Venki is based at Cambridge University at the Laboratory for Molecular Biology but spends part of the week at the headquarters of the Royal Society in London.

He stressed the strengths of the Indian Constitution: “India decided consciously to be a secular democracy that did not favour any particular religion. That is the basis of India and that is why we have 200 million Muslims in India whereas Pakistani has hardly any (non-Muslims). One per cent of Pakistan is (non-Muslim).”

He continued: “So we are not Pakistan. We are different in that we are secular. I shouldn’t say ‘we’ — I should say ‘India’. So, that’s an ideal — it says that everybody is tolerated. The other thing about the Indian Constitution is that it is unique in (promoting) the scientific temperament…. The scientific temperament means that you look at things based on the evidence, you don’t discriminate on the basis of things (like religion) and so on.”

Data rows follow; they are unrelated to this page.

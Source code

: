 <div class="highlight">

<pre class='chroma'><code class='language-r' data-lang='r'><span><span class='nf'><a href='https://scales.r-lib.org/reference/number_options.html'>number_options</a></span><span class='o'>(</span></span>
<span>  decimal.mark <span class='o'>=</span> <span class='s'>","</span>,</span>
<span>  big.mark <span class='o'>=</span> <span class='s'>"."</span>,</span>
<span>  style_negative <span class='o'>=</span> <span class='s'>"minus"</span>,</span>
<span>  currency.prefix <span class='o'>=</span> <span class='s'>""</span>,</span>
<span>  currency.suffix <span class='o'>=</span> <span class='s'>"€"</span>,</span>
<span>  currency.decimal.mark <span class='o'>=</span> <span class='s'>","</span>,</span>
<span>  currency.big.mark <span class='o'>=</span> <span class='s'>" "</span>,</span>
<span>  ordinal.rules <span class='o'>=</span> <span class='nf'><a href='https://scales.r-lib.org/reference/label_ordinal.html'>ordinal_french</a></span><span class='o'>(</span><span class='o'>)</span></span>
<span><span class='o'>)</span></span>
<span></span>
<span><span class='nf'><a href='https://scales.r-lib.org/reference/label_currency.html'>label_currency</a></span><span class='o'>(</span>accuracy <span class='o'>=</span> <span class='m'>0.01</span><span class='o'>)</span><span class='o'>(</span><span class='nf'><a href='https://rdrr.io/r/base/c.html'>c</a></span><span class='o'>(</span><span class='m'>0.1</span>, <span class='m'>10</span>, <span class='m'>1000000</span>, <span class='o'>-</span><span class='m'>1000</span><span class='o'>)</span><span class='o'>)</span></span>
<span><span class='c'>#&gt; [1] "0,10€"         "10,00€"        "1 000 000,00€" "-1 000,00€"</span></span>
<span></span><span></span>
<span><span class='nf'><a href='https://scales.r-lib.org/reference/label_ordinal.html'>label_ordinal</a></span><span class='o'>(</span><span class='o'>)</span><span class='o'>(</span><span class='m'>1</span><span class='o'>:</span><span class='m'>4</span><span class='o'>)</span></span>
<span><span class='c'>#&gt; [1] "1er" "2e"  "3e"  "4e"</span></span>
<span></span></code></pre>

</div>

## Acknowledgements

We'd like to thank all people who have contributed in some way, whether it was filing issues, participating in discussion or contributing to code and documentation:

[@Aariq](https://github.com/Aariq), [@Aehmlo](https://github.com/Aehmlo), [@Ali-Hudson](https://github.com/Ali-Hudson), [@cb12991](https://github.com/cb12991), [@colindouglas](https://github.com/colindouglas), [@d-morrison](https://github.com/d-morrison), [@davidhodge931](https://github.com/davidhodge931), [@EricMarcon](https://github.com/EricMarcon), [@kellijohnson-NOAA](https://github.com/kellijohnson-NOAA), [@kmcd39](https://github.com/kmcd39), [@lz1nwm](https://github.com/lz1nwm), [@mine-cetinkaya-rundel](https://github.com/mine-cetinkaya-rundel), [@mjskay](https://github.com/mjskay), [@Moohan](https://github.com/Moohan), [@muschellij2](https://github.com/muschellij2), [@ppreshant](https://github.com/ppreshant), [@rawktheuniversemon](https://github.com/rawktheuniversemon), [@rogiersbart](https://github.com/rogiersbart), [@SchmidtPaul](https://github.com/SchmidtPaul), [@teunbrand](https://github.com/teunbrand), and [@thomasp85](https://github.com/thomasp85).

He offered his personal opinion: “Any sensible court would probably find it (the bill) unconstitutional. That’s my naïve view. I am not a legal expert.”

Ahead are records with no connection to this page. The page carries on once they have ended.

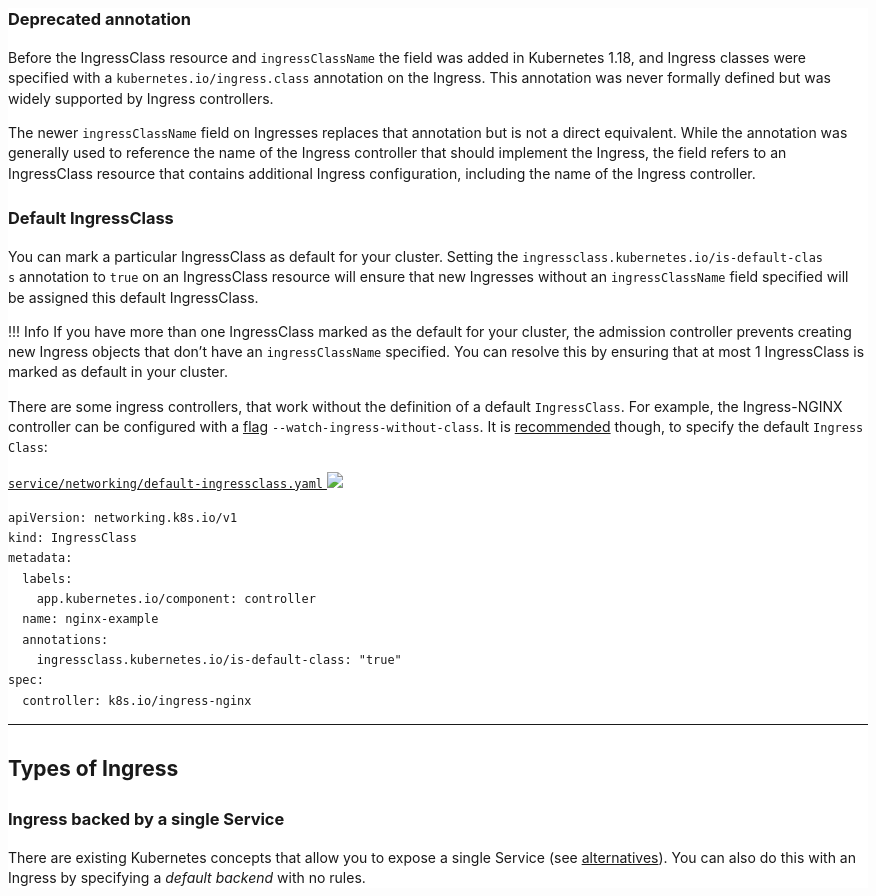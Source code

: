 ### Deprecated annotation

Before the IngressClass resource and `ingressClassName` the field was added in Kubernetes 1.18, and Ingress classes were specified with a `kubernetes.io/ingress.class` annotation on the Ingress. This annotation was never formally defined but was widely supported by Ingress controllers.

The newer `ingressClassName` field on Ingresses replaces that annotation but is not a direct equivalent. While the annotation was generally used to reference the name of the Ingress controller that should implement the Ingress, the field refers to an IngressClass resource that contains additional Ingress configuration, including the name of the Ingress controller.

### Default IngressClass

You can mark a particular IngressClass as default for your cluster. Setting the `ingressclass.kubernetes.io/is-default-class` annotation to `true` on an IngressClass resource will ensure that new Ingresses without an `ingressClassName` field specified will be assigned this default IngressClass.

!!! Info 
	If you have more than one IngressClass marked as the default for your cluster, the admission controller prevents creating new Ingress objects that don’t have an `ingressClassName` specified. You can resolve this by ensuring that at most 1 IngressClass is marked as default in your cluster.

There are some ingress controllers, that work without the definition of a default `IngressClass`. For example, the Ingress-NGINX controller can be configured with a [flag](https://kubernetes.github.io/ingress-nginx/#what-is-the-flag-watch-ingress-without-class) `--watch-ingress-without-class`. It is [recommended](https://kubernetes.github.io/ingress-nginx/#i-have-only-one-instance-of-the-ingresss-nginx-controller-in-my-cluster-what-should-i-do) though, to specify the default `IngressClass`:

[`service/networking/default-ingressclass.yaml` ](https://raw.githubusercontent.com/kubernetes/website/main/content/en/examples/service/networking/default-ingressclass.yaml)![](https://kubernetes.io/images/copycode.svg)

```
apiVersion: networking.k8s.io/v1
kind: IngressClass
metadata:
  labels:
    app.kubernetes.io/component: controller
  name: nginx-example
  annotations:
    ingressclass.kubernetes.io/is-default-class: "true"
spec:
  controller: k8s.io/ingress-nginx
```

---

## **Types of Ingress**

### Ingress backed by a single Service

There are existing Kubernetes concepts that allow you to expose a single Service (see [alternatives](https://kubernetes.io/docs/concepts/services-networking/ingress/#alternatives)). You can also do this with an Ingress by specifying a *default backend* with no rules.
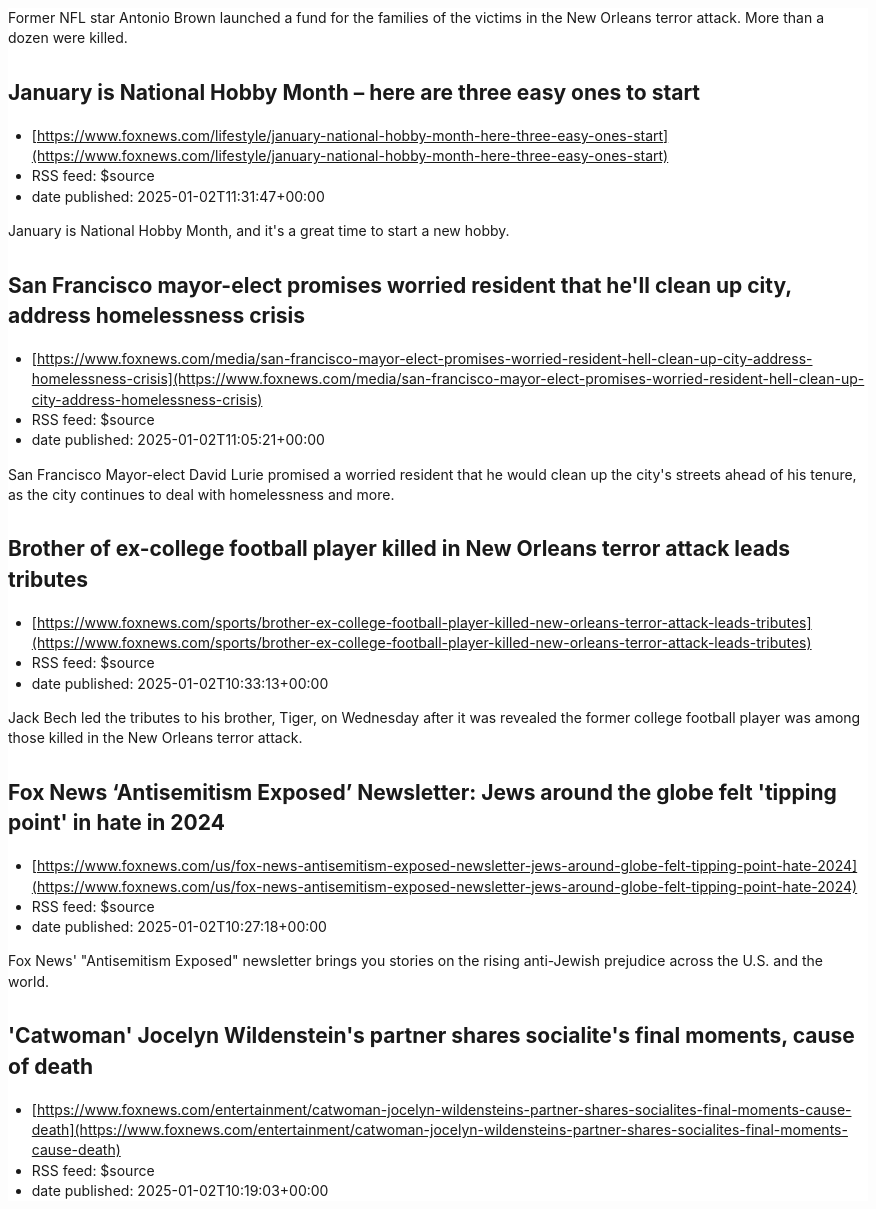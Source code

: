 Former NFL star Antonio Brown launched a fund for the families of the victims in the New Orleans terror attack. More than a dozen were killed.

## January is National Hobby Month – here are three easy ones to start
 - [https://www.foxnews.com/lifestyle/january-national-hobby-month-here-three-easy-ones-start](https://www.foxnews.com/lifestyle/january-national-hobby-month-here-three-easy-ones-start)
 - RSS feed: $source
 - date published: 2025-01-02T11:31:47+00:00

January is National Hobby Month, and it&apos;s a great time to start a new hobby.

## San Francisco mayor-elect promises worried resident that he'll clean up city, address homelessness crisis
 - [https://www.foxnews.com/media/san-francisco-mayor-elect-promises-worried-resident-hell-clean-up-city-address-homelessness-crisis](https://www.foxnews.com/media/san-francisco-mayor-elect-promises-worried-resident-hell-clean-up-city-address-homelessness-crisis)
 - RSS feed: $source
 - date published: 2025-01-02T11:05:21+00:00

San Francisco Mayor-elect David Lurie promised a worried resident that he would clean up the city&apos;s streets ahead of his tenure, as the city continues to deal with homelessness and more.

## Brother of ex-college football player killed in New Orleans terror attack leads tributes
 - [https://www.foxnews.com/sports/brother-ex-college-football-player-killed-new-orleans-terror-attack-leads-tributes](https://www.foxnews.com/sports/brother-ex-college-football-player-killed-new-orleans-terror-attack-leads-tributes)
 - RSS feed: $source
 - date published: 2025-01-02T10:33:13+00:00

Jack Bech led the tributes to his brother, Tiger, on Wednesday after it was revealed the former college football player was among those killed in the New Orleans terror attack.

## Fox News ‘Antisemitism Exposed’ Newsletter: Jews around the globe felt 'tipping point' in hate in 2024
 - [https://www.foxnews.com/us/fox-news-antisemitism-exposed-newsletter-jews-around-globe-felt-tipping-point-hate-2024](https://www.foxnews.com/us/fox-news-antisemitism-exposed-newsletter-jews-around-globe-felt-tipping-point-hate-2024)
 - RSS feed: $source
 - date published: 2025-01-02T10:27:18+00:00

Fox News&apos; &quot;Antisemitism Exposed&quot; newsletter brings you stories on the rising anti-Jewish prejudice across the U.S. and the world.

## 'Catwoman' Jocelyn Wildenstein's partner shares socialite's final moments, cause of death
 - [https://www.foxnews.com/entertainment/catwoman-jocelyn-wildensteins-partner-shares-socialites-final-moments-cause-death](https://www.foxnews.com/entertainment/catwoman-jocelyn-wildensteins-partner-shares-socialites-final-moments-cause-death)
 - RSS feed: $source
 - date published: 2025-01-02T10:19:03+00:00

Asked if scientists and academics had a special responsibility, he responded: “I think academics want an environment in which everybody is recognised based on their talent without prejudice, any discrimination, because science works best when everyone with the ability is allowed to contribute.

“Countries that have ideologies on science have ended up destroying their science. You can see that in Nazi Germany. Essentially, German science took 50 years to recover from Hitler.

“You can also see that in the Soviet Union where communist ideology was used to oppose genetics. And Soviet biology fell decades behind because of that.

“So scientists, particularly, are sensitive to the imposition of ideology and prejudice on the national sphere because it does affect the environment in which they work.”

Venki agreed that he had repeatedly made similar points about the consequences of a hard Brexit for the UK: “Yes, absolutely. Nationalism and xenophobia are not special to any country. The whole world seems to be infected with this disease right now.”

“We have made it very, very clear that British science flourishes because it is open, it is international, it does not discriminate.

“For example, there is a big movement to have women and more ethnic minorities in science. And that is because it is good for science to have as much talent from as wide a section of the population as possible. The same thing applies to people of different religious backgrounds.”

Explaining why he had decided to express support for the petition, Venki said: “I did not want to sign this petition because I believe you should be an Indian citizen to sign an official petition pertaining to the laws of India. I left India in 1971. What I am doing is speaking out as a scientist who is internationally known but also a scientist who came from India.

“I owe a great deal to India because I received scholarships there, I was taught there, I have great affection for India and I want India to succeed. And I see the country being bogged down by these sorts of completely unnecessary divisions, which are the result of a group of very hardened ideologues trying to impose their view on the rest — on all of India. It is very easy to stir up popular opinion — it is very easy…. We have seen that in the case of demagogues everywhere, historically as well as today.

“What is harder is to build a harmonious society and that is what will serve India best in the long term.”